What gets scored — and roughly how much it counts.

No single signal carries the index. Strong credential signals are moderated against hands-on evidence, market experience, public validation, and client relevance.

S-01w · 1.25

Production delivery

Live Databricks systems shipped under their name — programmes, lakehouse migrations, named clients.

Delivery

S-02w · 1.10

Senior judgment

Architecture decisions, programme leadership, mentoring engineers in production environments.

Delivery

S-03w · 1.00

Client outcomes

Evidence the work moved a real metric — cost, latency, model performance, time-to-insight.

Delivery

S-04w · 0.95

Open-source contribution

Commits, maintained packages, libraries serving the wider Databricks/Spark ecosystem.

Contribution

S-05w · 0.90

Conference talks

DAIS, Spark Summit, regional meetups, technical workshops. Published talks count more than panel appearances.

Contribution

S-06w · 0.85

Technical writing

Blog posts, Substack issues, white papers, books — sustained, technical, public.

Contribution

S-07w · 1.15

Specialist depth

A single Databricks segment they own. Generic data engineering experience alone is not sufficient.

Depth

S-08w · 0.80

Certifications & credentials

Databricks Architect, Engineer Professional, ML Engineer — moderated against hands-on evidence.

Depth

S-09w · 0.75

Tenure on platform

Years working with Databricks, depth of platform exposure, breadth of features touched in anger.

Depth

S-10w · 1.05

Peer endorsement

Other practitioners cite, recommend, or learn from their work. Not reciprocal LinkedIn endorsements.

Peer

S-11w · 0.85

Teaching & mentorship

Internal academies, public courses, sustained coaching relationships, community organising.

Peer

S-12w · 0.70

Market visibility

Recognition in client searches, named in RFPs, asked-for by reputation. Quieter signal — moderates the rest.

Peer

§ 03 · Four tiers

One hundred names. Four named tiers.

Tiers reflect different combinations of breadth, specialist depth, and verified delivery evidence — not a strict ranking from “best” to “worst”.

Tier I

Vanguard 10

Top overall · 10 names

Highest-signal practitioners combining Databricks proof, senior judgment, delivery depth, and client usefulness. Often visible on multiple signals at once — they ship, they teach, they contribute, they're cited.

Minimum bar

✓Strong on 4+ signals

✓Production delivery evidence

✓Public contribution presence

Tier II

Pathfinder 15

Specialist depth · 15 names

Specialist and senior profiles with strong platform, migration, governance, AI, engineering, or delivery signals. A practitioner you'd ask first for the specific thing they're known for.

Minimum bar

✓Top-quartile on specialist depth

✓Public evidence in their segment

✓Peer-cited within the niche

Tier III

Operator 25

Delivery-heavy · 25 names

Proven delivery-heavy practitioners who can help organisations move Lakehouse work into production. Less public-facing — but the people who reliably get things built and live.

Minimum bar

✓Multiple named programmes

✓Verified client outcomes

✓Senior judgment in role

Tier IV

Field 50

High signal · 50 names

Credible high-signal practitioners with Databricks relevance and future movement potential. Often earlier-career or newly-public — names worth tracking into the next edition.

Minimum bar

✓Clear Databricks-first relevance

✓At least one strong signal

✓Verifiable public record

§ 04 · Capability segments

Eight segments. Each scored independently.

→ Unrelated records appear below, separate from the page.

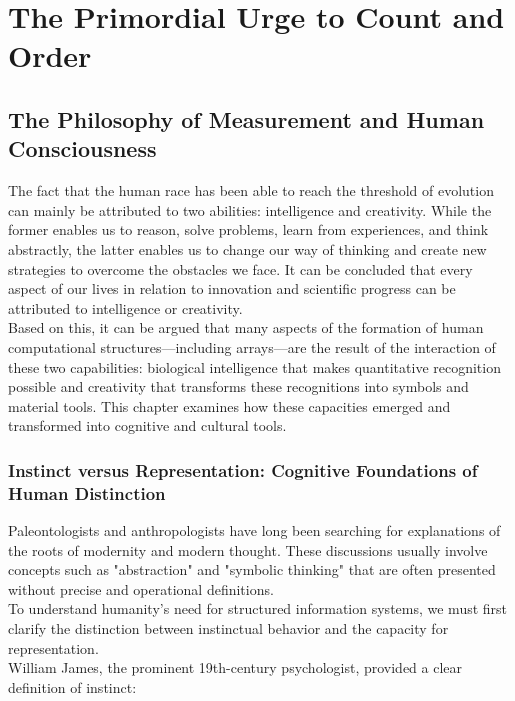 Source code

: 
\chapter{The Primordial Urge to Count and Order}

\section{The Philosophy of Measurement and Human Consciousness}

The fact that the human race has been able to reach the threshold of evolution can mainly be attributed to two abilities: intelligence and creativity. While the former enables us to reason, solve problems, learn from experiences, and think abstractly, the latter enables us to change our way of thinking and create new strategies to overcome the obstacles we face. It can be concluded that every aspect of our lives in relation to innovation and scientific progress can be attributed to intelligence or creativity.\\
Based on this, it can be argued that many aspects of the formation of human computational structures—including arrays—are the result of the interaction of these two capabilities: biological intelligence that makes quantitative recognition possible and creativity that transforms these recognitions into symbols and material tools. This chapter examines how these capacities emerged and transformed into cognitive and cultural tools.

\subsection{Instinct versus Representation: Cognitive Foundations of Human Distinction}

Paleontologists and anthropologists have long been searching for explanations of the roots of modernity and modern thought. These discussions usually involve concepts such as "abstraction" and "symbolic thinking" that are often presented without precise and operational definitions.\\
To understand humanity's need for structured information systems, we must first clarify the distinction between instinctual behavior and the capacity for representation.\\
William James, the prominent 19th-century psychologist, provided a clear definition of instinct:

A practitioner can be strong across multiple segments — but we publish their primary one alongside up to two secondary classifications.

SEG_01

Financial Services

Banks, insurers, hedge funds, asset managers. Risk, fraud, compliance, market data.

riskfraudcapital markets

SEG_02

Data Engineering

Pipelines & performance. Delta Lake, Spark optimisation, ingestion patterns, streaming.

deltasparkstreaming

SEG_03

Unity Catalog

Governance & access. Lineage, fine-grained access, multi-workspace at scale.

governancelineageaccess

SEG_04

Platform DevOps & FinOps

Deployment & cost. Terraform, asset bundles, cluster policies, spend governance.

terraformbundlesfinops

SEG_05

MLflow & MLOps

Model lifecycle & serving. Registry, model serving, feature stores in production.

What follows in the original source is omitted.